El casete, mayormente, se escuchaba en el coche, y era un compañero de viaje que pillabas en la carretera, porque al coche había que ponerle gasolina, y al viaje mismo había que echarle la marcha de las canciones de la temporada, que eran por lo general una recopilación de rumbas desiguales, con el gancho de un tema de El Fary, o de Manolo Escobar. Con eso íbamos haciendo un viaje de discoteca sin salir del coche, rumbo al verano, porque el casete era un ingenio de uso estival, y ponía amenidad machacona a una ruta de calor homicida, que es el mismo de hoy, sólo que entonces sin aire acondicionado.

Fuimos unos viajeros de ventanilla abierta y menú de canción del verano. No pretextaremos, ahora, que el viaje del veraneo de antaño, o casi antaño, era un viaje de melómanos, obviamente, porque el casete de carretera era un casete de grandes éxitos popularísimos, algo así como la sangría de la cinta magnética, algo así como el garrafón del flamenquito, que se prorroga hasta Camela, el último gran invento de lo que llevaba mucho tiempo inventado, la tecnorrumba.

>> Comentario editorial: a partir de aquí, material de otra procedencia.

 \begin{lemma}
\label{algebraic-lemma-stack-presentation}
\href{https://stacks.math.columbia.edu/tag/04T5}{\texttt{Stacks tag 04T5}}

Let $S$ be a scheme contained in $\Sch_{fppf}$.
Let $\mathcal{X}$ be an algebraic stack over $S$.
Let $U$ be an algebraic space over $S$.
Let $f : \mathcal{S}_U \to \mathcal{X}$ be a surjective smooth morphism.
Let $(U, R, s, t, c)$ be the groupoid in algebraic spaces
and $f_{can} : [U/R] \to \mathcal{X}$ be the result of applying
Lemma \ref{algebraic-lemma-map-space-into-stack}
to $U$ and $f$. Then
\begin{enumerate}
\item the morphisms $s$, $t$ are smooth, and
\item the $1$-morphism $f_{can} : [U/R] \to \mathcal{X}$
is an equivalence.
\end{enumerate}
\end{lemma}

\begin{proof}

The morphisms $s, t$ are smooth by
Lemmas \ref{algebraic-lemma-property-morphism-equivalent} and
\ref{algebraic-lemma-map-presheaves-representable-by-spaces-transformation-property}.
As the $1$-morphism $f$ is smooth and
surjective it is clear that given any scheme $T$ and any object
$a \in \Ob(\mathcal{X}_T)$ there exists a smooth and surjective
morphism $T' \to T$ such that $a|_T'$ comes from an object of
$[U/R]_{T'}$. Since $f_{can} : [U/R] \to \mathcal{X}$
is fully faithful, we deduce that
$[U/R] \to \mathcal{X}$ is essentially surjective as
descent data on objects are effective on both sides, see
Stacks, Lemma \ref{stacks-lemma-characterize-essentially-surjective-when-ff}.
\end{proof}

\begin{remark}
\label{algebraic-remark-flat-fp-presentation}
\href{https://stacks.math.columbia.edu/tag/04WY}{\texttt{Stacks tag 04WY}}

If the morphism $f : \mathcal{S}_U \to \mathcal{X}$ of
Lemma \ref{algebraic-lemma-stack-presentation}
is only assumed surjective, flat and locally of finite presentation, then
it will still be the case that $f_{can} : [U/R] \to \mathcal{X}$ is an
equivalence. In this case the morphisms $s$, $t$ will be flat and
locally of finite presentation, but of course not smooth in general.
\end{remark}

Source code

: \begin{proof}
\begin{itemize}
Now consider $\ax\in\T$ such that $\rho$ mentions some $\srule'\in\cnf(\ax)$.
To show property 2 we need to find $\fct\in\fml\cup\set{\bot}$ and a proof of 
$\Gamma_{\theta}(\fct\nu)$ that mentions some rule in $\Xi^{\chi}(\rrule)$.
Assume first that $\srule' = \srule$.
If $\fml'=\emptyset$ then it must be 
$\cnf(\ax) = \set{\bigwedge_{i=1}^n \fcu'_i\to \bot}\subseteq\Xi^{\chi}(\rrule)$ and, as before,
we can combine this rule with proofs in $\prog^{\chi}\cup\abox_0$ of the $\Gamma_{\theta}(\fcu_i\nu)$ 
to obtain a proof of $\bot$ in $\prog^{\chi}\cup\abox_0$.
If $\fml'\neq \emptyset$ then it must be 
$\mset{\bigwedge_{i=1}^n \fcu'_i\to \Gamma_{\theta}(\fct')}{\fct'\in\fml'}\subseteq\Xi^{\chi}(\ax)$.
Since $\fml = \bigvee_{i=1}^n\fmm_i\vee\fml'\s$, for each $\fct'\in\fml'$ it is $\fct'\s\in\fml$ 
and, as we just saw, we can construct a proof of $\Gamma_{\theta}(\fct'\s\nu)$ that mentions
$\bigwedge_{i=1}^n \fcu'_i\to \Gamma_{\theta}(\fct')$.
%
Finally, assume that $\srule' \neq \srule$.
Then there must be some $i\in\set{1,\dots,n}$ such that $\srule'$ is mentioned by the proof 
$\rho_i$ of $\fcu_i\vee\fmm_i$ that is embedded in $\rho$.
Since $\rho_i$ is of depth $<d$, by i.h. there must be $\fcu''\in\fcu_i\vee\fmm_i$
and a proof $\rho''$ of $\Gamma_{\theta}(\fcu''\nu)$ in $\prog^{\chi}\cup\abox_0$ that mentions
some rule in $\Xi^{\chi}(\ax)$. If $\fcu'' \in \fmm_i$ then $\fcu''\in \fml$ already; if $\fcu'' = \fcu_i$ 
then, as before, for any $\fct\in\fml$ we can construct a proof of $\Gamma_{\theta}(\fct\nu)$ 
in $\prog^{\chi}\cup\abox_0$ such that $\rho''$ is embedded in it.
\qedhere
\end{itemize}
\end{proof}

Hubo, en la copa de los casetes más vendidos, algún ejemplar de los chistes de Arévalo, o una antología de Juan Luis Guerra, que cantaba a la bilirrubina mientras íbamos apurando el viaje largo de carretera de un solo carril por sentido. Hasta aprendimos a bailar la lambada sin bailarla. Dicen que el casete cotiza en las subastas de internet como una esmeralda de los turistas de antaño.